* [EXERCISE INSTRUCTIONS]:
Through the line that contains "</br>│   └── remove-floating-ip.sh", return the data below exactly, starting at its first line; leave the rest out.

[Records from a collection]
◇ ◇ ◇ ◇ ◇ ◇ ◇

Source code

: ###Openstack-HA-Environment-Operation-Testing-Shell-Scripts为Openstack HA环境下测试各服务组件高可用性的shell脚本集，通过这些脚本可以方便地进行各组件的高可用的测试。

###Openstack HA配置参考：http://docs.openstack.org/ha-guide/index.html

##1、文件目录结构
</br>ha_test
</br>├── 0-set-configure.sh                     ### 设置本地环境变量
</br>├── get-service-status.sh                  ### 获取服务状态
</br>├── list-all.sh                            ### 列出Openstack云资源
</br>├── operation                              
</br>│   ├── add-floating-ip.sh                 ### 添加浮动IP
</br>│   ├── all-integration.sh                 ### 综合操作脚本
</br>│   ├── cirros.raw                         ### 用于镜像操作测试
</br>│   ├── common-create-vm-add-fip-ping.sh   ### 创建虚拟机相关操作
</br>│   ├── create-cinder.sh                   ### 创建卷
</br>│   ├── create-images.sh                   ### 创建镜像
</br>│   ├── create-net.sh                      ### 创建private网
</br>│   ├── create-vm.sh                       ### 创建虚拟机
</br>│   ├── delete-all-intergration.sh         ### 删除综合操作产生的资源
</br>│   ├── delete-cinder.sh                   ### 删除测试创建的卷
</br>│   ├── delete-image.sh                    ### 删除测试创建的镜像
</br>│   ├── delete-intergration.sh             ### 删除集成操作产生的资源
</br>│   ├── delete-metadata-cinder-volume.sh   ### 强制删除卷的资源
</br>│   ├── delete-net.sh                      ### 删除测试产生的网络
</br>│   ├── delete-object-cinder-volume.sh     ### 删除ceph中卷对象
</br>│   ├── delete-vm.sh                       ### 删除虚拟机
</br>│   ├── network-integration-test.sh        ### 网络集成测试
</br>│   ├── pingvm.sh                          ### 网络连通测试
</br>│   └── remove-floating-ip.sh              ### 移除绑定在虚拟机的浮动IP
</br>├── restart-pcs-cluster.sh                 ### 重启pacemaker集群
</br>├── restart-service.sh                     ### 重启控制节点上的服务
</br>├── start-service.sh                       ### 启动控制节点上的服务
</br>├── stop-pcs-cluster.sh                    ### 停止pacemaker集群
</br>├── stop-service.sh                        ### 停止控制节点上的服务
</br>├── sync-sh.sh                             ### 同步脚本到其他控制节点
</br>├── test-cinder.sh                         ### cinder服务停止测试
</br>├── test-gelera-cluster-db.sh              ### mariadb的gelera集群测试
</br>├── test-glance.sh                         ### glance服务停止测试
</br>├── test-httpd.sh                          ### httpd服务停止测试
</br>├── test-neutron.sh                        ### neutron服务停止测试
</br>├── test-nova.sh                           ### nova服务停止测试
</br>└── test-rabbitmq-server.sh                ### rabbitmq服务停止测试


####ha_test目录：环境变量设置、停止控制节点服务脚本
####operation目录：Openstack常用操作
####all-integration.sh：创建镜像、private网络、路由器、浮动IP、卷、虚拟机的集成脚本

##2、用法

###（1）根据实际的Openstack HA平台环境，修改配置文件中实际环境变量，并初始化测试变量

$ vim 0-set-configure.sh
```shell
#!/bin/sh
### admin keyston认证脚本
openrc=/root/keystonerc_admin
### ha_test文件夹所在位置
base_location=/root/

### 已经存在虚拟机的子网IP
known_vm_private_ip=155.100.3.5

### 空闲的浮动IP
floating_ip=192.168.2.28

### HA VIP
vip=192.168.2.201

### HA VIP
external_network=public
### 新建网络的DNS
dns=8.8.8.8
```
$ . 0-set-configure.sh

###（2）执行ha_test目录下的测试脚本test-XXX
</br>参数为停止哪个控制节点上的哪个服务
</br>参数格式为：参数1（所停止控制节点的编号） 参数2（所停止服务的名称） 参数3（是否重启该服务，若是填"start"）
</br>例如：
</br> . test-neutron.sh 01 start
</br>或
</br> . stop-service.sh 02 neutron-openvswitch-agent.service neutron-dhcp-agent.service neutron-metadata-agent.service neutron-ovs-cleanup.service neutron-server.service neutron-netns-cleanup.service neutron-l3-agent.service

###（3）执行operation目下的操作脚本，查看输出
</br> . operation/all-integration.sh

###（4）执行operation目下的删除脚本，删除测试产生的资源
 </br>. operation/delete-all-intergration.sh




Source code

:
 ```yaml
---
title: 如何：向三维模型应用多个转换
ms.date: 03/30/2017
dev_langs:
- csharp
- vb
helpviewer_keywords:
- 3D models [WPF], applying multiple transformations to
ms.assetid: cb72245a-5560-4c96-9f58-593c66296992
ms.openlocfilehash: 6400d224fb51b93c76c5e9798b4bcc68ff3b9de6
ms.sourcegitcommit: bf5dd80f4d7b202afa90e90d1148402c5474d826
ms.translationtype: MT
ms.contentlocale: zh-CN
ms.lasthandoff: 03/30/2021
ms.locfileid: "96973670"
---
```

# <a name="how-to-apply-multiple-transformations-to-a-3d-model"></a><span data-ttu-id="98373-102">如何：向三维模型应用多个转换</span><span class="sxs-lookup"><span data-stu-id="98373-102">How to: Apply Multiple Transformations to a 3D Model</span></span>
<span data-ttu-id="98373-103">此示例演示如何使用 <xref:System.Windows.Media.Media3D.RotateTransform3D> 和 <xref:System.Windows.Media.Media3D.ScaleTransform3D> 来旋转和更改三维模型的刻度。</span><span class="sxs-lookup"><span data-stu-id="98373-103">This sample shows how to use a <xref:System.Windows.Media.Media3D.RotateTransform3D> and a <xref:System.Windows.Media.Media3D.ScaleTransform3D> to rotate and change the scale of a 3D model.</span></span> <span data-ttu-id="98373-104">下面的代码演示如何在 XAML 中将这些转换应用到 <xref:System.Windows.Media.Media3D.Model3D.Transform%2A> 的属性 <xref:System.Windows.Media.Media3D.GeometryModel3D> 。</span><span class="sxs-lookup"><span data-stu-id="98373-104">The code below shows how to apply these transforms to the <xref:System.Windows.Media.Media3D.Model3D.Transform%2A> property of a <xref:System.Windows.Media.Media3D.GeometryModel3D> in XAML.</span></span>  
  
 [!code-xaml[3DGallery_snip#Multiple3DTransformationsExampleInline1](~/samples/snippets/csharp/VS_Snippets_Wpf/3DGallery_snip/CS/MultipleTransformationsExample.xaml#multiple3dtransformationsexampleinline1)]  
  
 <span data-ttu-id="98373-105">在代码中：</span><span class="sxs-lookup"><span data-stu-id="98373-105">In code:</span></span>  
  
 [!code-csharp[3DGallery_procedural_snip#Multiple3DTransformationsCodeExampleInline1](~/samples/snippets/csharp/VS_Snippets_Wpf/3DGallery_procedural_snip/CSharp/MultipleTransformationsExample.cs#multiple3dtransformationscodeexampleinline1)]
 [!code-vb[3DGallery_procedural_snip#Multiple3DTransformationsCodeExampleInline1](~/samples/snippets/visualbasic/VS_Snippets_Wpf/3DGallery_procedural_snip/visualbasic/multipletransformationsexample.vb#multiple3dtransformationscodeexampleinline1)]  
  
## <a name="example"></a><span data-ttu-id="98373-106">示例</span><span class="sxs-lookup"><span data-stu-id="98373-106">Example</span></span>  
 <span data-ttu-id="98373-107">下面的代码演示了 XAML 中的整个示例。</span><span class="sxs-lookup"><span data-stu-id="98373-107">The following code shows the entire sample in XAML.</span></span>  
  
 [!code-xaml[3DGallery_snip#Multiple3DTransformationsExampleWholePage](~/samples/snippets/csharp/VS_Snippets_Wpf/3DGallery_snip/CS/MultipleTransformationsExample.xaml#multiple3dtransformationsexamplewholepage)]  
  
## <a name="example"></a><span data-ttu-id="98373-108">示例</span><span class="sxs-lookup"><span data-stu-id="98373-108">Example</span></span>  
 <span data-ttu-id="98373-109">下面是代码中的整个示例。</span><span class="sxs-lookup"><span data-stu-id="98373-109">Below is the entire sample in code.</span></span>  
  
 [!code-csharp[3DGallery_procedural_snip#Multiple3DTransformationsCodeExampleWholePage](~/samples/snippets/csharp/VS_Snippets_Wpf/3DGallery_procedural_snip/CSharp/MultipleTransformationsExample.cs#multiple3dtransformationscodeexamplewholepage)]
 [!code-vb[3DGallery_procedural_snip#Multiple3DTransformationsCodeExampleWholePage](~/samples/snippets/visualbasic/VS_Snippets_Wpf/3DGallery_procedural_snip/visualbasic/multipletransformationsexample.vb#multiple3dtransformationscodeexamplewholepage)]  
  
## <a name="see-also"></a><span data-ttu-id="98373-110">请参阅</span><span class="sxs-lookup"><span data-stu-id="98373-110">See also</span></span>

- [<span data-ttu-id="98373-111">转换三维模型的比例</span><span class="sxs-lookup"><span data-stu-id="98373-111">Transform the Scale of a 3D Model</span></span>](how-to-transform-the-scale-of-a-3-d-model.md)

◇ ◇ ◇ ◇ ◇ ◇ ◇

* [THE ANSWER]:
Source code

: ###Openstack-HA-Environment-Operation-Testing-Shell-Scripts为Openstack HA环境下测试各服务组件高可用性的shell脚本集，通过这些脚本可以方便地进行各组件的高可用的测试。

###Openstack HA配置参考：http://docs.openstack.org/ha-guide/index.html

##1、文件目录结构
</br>ha_test
</br>├── 0-set-configure.sh                     ### 设置本地环境变量
</br>├── get-service-status.sh                  ### 获取服务状态
</br>├── list-all.sh                            ### 列出Openstack云资源
</br>├── operation                              
</br>│   ├── add-floating-ip.sh                 ### 添加浮动IP
</br>│   ├── all-integration.sh                 ### 综合操作脚本
</br>│   ├── cirros.raw                         ### 用于镜像操作测试
</br>│   ├── common-create-vm-add-fip-ping.sh   ### 创建虚拟机相关操作
</br>│   ├── create-cinder.sh                   ### 创建卷
</br>│   ├── create-images.sh                   ### 创建镜像
</br>│   ├── create-net.sh                      ### 创建private网
</br>│   ├── create-vm.sh                       ### 创建虚拟机
</br>│   ├── delete-all-intergration.sh         ### 删除综合操作产生的资源
</br>│   ├── delete-cinder.sh                   ### 删除测试创建的卷
</br>│   ├── delete-image.sh                    ### 删除测试创建的镜像
</br>│   ├── delete-intergration.sh             ### 删除集成操作产生的资源
</br>│   ├── delete-metadata-cinder-volume.sh   ### 强制删除卷的资源
</br>│   ├── delete-net.sh                      ### 删除测试产生的网络
</br>│   ├── delete-object-cinder-volume.sh     ### 删除ceph中卷对象
</br>│   ├── delete-vm.sh                       ### 删除虚拟机
</br>│   ├── network-integration-test.sh        ### 网络集成测试
</br>│   ├── pingvm.sh                          ### 网络连通测试
</br>│   └── remove-floating-ip.sh              ### 移除绑定在虚拟机的浮动IP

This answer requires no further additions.